Urban Garden 2020: An Early Summer Update
>> Monday, June 22, 2020
We tried a big new thing with our garden this year, and so far, it's going quite well! Here's a timeline up updates (many from Instagram).
In mid-March, we planted cukes, tomatoes, zinnias, snapdragons, cilantro, basil, and zucchinis. We had red peppers already growing at that point because I started soaking those seeds 5 weeks earlier (soaked for 2 weeks and in the ground for 3 more):
March 14: planting, and red peppers up.
March 20th: our cukes came up the night before!
April 11: transplanting and thinning. And moving some to the porch!
More transplanting.
April 14: before & after: from 3 bulbs to 7 bulbs for the grow light set-up!
(Before, we could fit 3 flats of plants. After, we had 5+ flats.)
April 23: permanently moved 6 flats out to the porch.
May 6: Zinnas and cilantro on top. Tomatoes and cukes on the
bottom. One week before weather's good enough to plant outside!
May 8: "A big difference over the last 24 hours! Our neighbor who’s yard is next to our narrow garden behind our garage said we can use her yard for a bigger garden as long as we share veggies with her. DEAL! I built two 2x10’ beds yesterday (which will triple our garden space). This morning, I borrowed a sod cutter, installed the beds, staked them down, and filled them with soil and compost. (Peat moss will be mixed in soon.) Once St. Paul offers free wood chips, we’ll spread that around on the bare dirt. Our neighbor got home from work tonight and loved it: 'This is the best news of my week!' When it finally warms up next week, we’re planting!! #UrbanGarden"
TRYING to help with the sod cutter.
Note the far box: the bottoms were filled with the upside down sod.
Pulling back some of the sod inside to cut the wire mesh
so I could pound stakes in and screw them to the box.
There are our old, narrow, weathered boxes along our garage.
Filled with a few bags of generic "garden soil" and then lots of compost
from our nearby St. Paul compost site. Peat moss yet to be added.
24 hours difference. (Her old garden bed was about 3x5' for reference.)
May 14: "Bunny-proof. Plants and seeds coming soon. #UrbanGarden #TakingOverTheNeighborsYard"
And as a Facebook friend pointed out, "Nothing is bunny proof.

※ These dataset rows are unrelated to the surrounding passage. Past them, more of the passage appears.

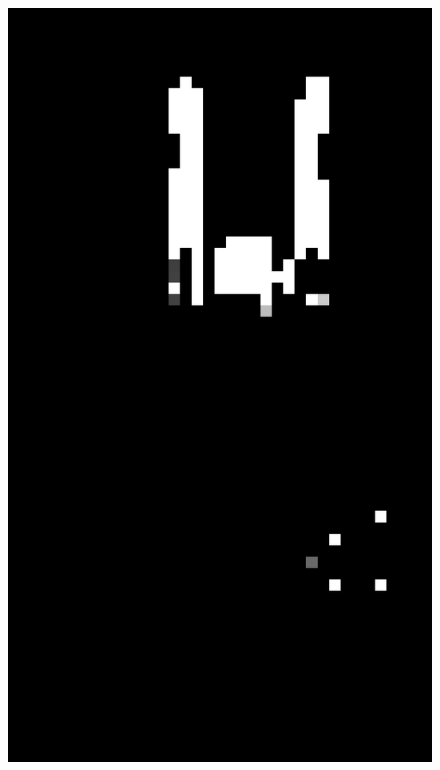 \begin{figure}[!htbp]
    \centering
        \begin{minipage}{\sizeImg\textwidth}
            \includegraphics[width=\textwidth]{figuras/mao_barra/pixel.png}
        \end{minipage}
        \begin{minipage}{\sizeImg\textwidth}

\end{minipage}
\end{figure}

Only bunny resistant." So true! Hoping this deters them just enough.
(And notice we got wood chips the day before.)
Tomatoes, peppers, herbs, romaine, and onions.
2 rows of radishes, 4 of carrots, 4 of green beans, and 2 of green onions.
The old skinny beds on the edge of our yard. (The grass in the lower left of the
top photo is technically my neighbor's yard - the bricks go RIGHT to the edge.)
The 2 old and 2 new beds.
Weeding (I've done a good job of staying on
top of it this spring!) and planting in the front.
(I actually think it's been chipmunks, and not squirrels.)
May 24: the green beans were getting trapped under the chicken wire,
so I built a “cage” out of cedar scraps and leftover chicken wire.
June 1.
June 1. (That's 22 cucumbers planted in about 5 linear feet!)
Before.
After the "cages" were removed.
Tiny white radish.
June 13 (6 days later): white radishes and a head of lettuce for
our neighbor (as payment for letting us take over her yard).
June 15: the flower garden in front.
June 15: 4 or 5 of our zinnias are already blooming!
Radish greens packaged up for the guinea pigs and rabbit.
And I got a pic of my friend's bunny eating our radish tops...
... and her guinea pigs too!
June 17: baby veggies. (The leaf lettuce is in a small planter on our patio.)
June 19: Our first legitimate cuke of the year (devoured on the
spot), and our green onion harvest (part of which is currently in
guacamole, and part of which will soon be used on tacos).
And here are a few final pics from yesterday:
June 21: some cukes.
From bottom-to-top: the small radishes we left (getting bigger),
carrots (need to be uncaged soon), green beans, and 2 zucchinis.
A 5-week difference! (From nearly the same angle.)
The overall shot from 5 weeks ago and last night.
So far, we've harvested 2 heads of lettuce, 29 radishes (with a few more still growing), 5 cucumbers, 2 rows of green onions / scallions (I dunno, maybe 25-30?) and had lots of pickings of cilantro to use in salsas and on tacos. (Our "old" cilantro is about to be pulled, and we have a few smaller cilantro plants coming up that I planted a few weeks back.) The only critter damage we've sustained is most of our small basil was mowed down (we only have 1 big plant left) and a few green beans had the leaves chewed off and didn't recover. That's not bad for a city garden.